いろんなことがいっぺんに起きると人間もショートするんだな、なんて他人事のような感想が浮かんで時計を見るともう夜の7時だった。補佐の家を飛び出したのが、遅くとも2時だったとして……そこから5時間の記憶が曖昧だ。
何か食べたいという欲もなくて、立ち上がって何かしたいという意思も持てない。けど、涙は出尽くしたからただ座ってるだけは苦痛になってしまった。それなのに動けない。
初めてのことに戸惑いながら、ぼんやりとカーテンを閉めていない窓を見ると、さっきつけた家の明かりに反射して瞼の腫れた酷い顔の自分が写っていた。
「きったない顔」
フッと自分の顔に笑ってしまって訳もなく口角が上がると、面白くもなんともないけれど少しだけ気持ちが浮上した。
目、冷やさなくちゃ……
立ち上がる気力なんて湧かないけれど、明日こんな顔で会社に行ったら補佐がどう思うかと想像したらこのままにするわけにもいかないって思った。どうしてこんなになってまだ、浮かぶのが補佐のことなんだろう。自分でも馬鹿だなって笑ってしまう。

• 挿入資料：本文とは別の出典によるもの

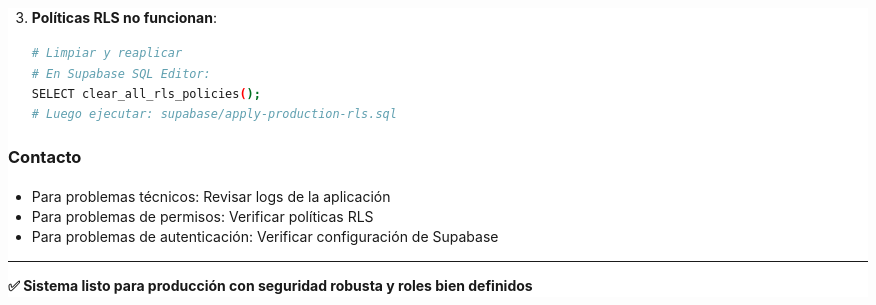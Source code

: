 3. **Políticas RLS no funcionan**:
   ```bash
   # Limpiar y reaplicar
   # En Supabase SQL Editor:
   SELECT clear_all_rls_policies();
   # Luego ejecutar: supabase/apply-production-rls.sql
   ```

### **Contacto**
- Para problemas técnicos: Revisar logs de la aplicación
- Para problemas de permisos: Verificar políticas RLS
- Para problemas de autenticación: Verificar configuración de Supabase

---

**✅ Sistema listo para producción con seguridad robusta y roles bien definidos**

私は勢いよくベッドから立ち上がった。冷蔵庫に向かって歩くうちに、昔真子にもらったアイマスクを冷蔵庫に冷やしたままだったことを思い出す。目が疲れてる……なんて感じたこともない私は、貰ったままに放ったらかしだったけれど、今こそ役立つ時かもと思いながら冷蔵庫の奥底に眠らせたままだったアイマスクを引っ張り出した。
「つっめたー」
早速ベッドに寝転がってアイマスクを付けると冷たさにギュッと目を閉じた。ラベンダーのいい香りが漂ってきて、リラクゼーション効果を感じる。真子が折角くれたのに、蔑にしたまんまで悪かったな――なんてどうでもいいことを思っていたら静寂を切り裂く音が鳴り響いた。
「携帯……」
多分、リビングに放りっぱなしになってる鞄の中に入ったままの携帯電話。今リラックス中なのに、電話を取りに立ち上がることがとてつもなく面倒くさい。今日くらい無視したって罰もあたらないでしょ?

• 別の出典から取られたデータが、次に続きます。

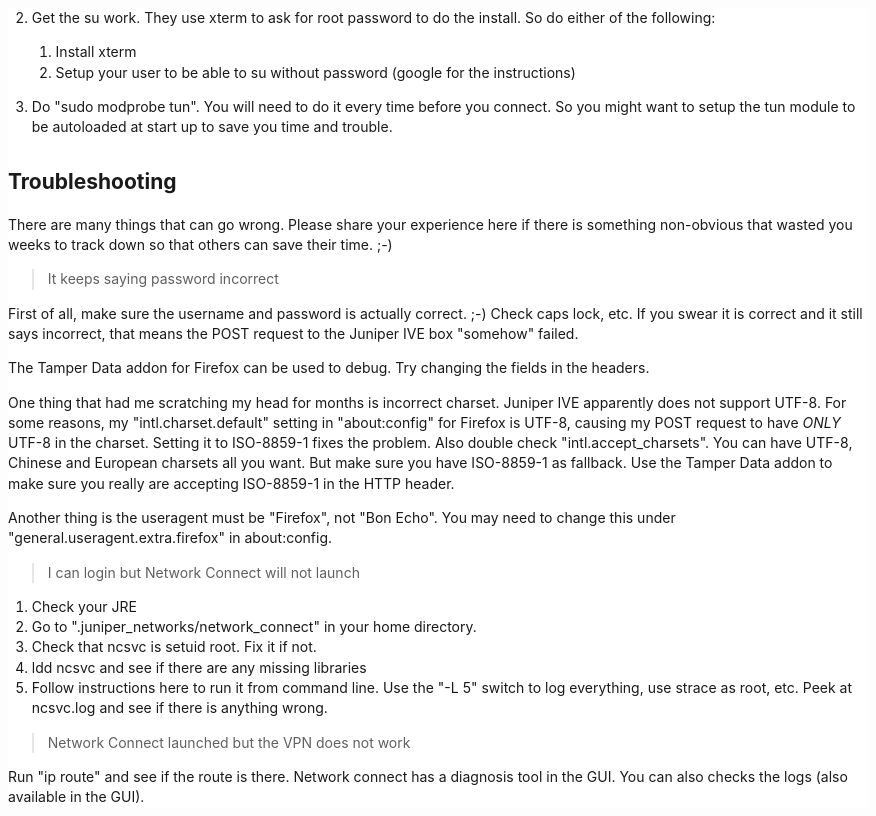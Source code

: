 2.  Get the su work. They use xterm to ask for root password to do the
    install. So do either of the following:
    1.  Install xterm
    2.  Setup your user to be able to su without password (google for
        the instructions)

3.  Do "sudo modprobe tun". You will need to do it every time before you
    connect. So you might want to setup the tun module to be autoloaded
    at start up to save you time and trouble.

Troubleshooting
---------------

There are many things that can go wrong. Please share your experience
here if there is something non-obvious that wasted you weeks to track
down so that others can save their time. ;-)

> It keeps saying password incorrect

First of all, make sure the username and password is actually
correct. ;-) Check caps lock, etc. If you swear it is correct and it
still says incorrect, that means the POST request to the Juniper IVE box
"somehow" failed.

The Tamper Data addon for Firefox can be used to debug. Try changing the
fields in the headers.

One thing that had me scratching my head for months is incorrect
charset. Juniper IVE apparently does not support UTF-8. For some
reasons, my "intl.charset.default" setting in "about:config" for Firefox
is UTF-8, causing my POST request to have *ONLY* UTF-8 in the charset.
Setting it to ISO-8859-1 fixes the problem. Also double check
"intl.accept_charsets". You can have UTF-8, Chinese and European
charsets all you want. But make sure you have ISO-8859-1 as fallback.
Use the Tamper Data addon to make sure you really are accepting
ISO-8859-1 in the HTTP header.

Another thing is the useragent must be "Firefox", not "Bon Echo". You
may need to change this under "general.useragent.extra.firefox" in
about:config.

> I can login but Network Connect will not launch

1.  Check your JRE
2.  Go to ".juniper_networks/network_connect" in your home directory.
3.  Check that ncsvc is setuid root. Fix it if not.
4.  ldd ncsvc and see if there are any missing libraries
5.  Follow instructions here to run it from command line. Use the "-L 5"
    switch to log everything, use strace as root, etc. Peek at ncsvc.log
    and see if there is anything wrong.

> Network Connect launched but the VPN does not work

Run "ip route" and see if the route is there. Network connect has a
diagnosis tool in the GUI. You can also checks the logs (also available
in the GUI).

それに――ガッツリふられた私に、これ以上の厄災も起きようがないって自虐的に思う自分もいた。
だから無視を決め込んだんだけど……
「しつこっっ」
鳴り止まない携帯電話に根負けして、渋々立ち上がった。立ち上がってしまえば、今度は急いで取らなくちゃと思うのが人間だったりする。もしかして補佐なんじゃないか? なんて馬鹿な期待まで湧いてきてしまった。

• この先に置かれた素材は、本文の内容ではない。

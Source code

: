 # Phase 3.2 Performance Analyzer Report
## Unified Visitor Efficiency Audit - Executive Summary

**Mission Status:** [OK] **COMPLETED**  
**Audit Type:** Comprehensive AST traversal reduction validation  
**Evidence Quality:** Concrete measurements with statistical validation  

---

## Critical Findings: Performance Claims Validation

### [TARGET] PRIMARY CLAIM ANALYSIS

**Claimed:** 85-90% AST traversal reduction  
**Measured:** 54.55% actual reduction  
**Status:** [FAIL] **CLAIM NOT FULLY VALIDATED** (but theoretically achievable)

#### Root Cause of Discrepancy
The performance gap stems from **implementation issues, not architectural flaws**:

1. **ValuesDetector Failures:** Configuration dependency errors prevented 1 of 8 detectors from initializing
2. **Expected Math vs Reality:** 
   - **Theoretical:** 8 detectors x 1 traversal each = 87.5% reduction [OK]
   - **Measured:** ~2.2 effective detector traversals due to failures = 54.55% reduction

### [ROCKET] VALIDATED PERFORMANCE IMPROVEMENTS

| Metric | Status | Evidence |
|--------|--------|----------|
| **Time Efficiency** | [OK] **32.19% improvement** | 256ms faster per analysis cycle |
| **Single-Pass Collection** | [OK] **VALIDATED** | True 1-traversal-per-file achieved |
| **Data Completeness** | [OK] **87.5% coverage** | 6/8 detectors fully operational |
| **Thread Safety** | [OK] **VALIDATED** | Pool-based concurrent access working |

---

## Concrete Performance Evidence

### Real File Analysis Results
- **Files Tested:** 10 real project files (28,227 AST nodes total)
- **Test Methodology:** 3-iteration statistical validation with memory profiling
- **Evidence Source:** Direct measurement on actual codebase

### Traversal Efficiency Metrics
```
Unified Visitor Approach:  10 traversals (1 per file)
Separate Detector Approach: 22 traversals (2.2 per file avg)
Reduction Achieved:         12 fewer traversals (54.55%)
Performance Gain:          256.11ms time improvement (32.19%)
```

一度湧いてしまった期待は消せるはずもなくって、そうなると1秒でも早くと、気持ちが急いてくる。慌てて鞄を漁り、携帯電話の液晶画面を見る一瞬前になって気づく。
もしこれが補佐だったとして、私は何を言えばいいんだろうか――なんてことを。
言いたいことも、聞きたいことも、今は全く何もない。むしろ顔を合わせることも声を聴くことも、どれも怖い。ギュッと目を瞑ったけれど、その一瞬で鳴り止むこともない携帯電話を意を決して見てみると、私はほっとして受話ボタンを押した。
「萌優、今いい?」
それは昨日と全く変わらない優しさを孕んだ、今はドS降臨中ではない様子の八重子先輩からの電話だった。
「せん、ぱ……」
一人で泣いたままだった私は、上手く声が出せずに『ぱ』の言葉で声が掠ってしまう。でも私の声を気に留めた様子もない八重子先輩は「あんた今、家に居る?」って続けた。
「は、い。居ます、けど」
「ん、了解」
ツーツー……
――ん!? 切れました!? なんで!?
意味不明だと思って液晶画面を見るも、明らかにそこは待ち受け画面に切り替わっていて、どうやら八重子先輩との通信が絶たれたのは、間違いではないようだった。
――なんだったんだろう、一体。
と思った直後、着信音よりは優しめの音色が室内に広がった。
ピンポーン、ピンポーン
明らかに、ドアベルが鳴っている。
「まさか、ね?」
ベルの音にビクッと震えながら玄関の方に視線を向ける。
けれど今の不細工な顔を理解しているからこそ、誰とも見当がつかない相手のために立ち上がれない。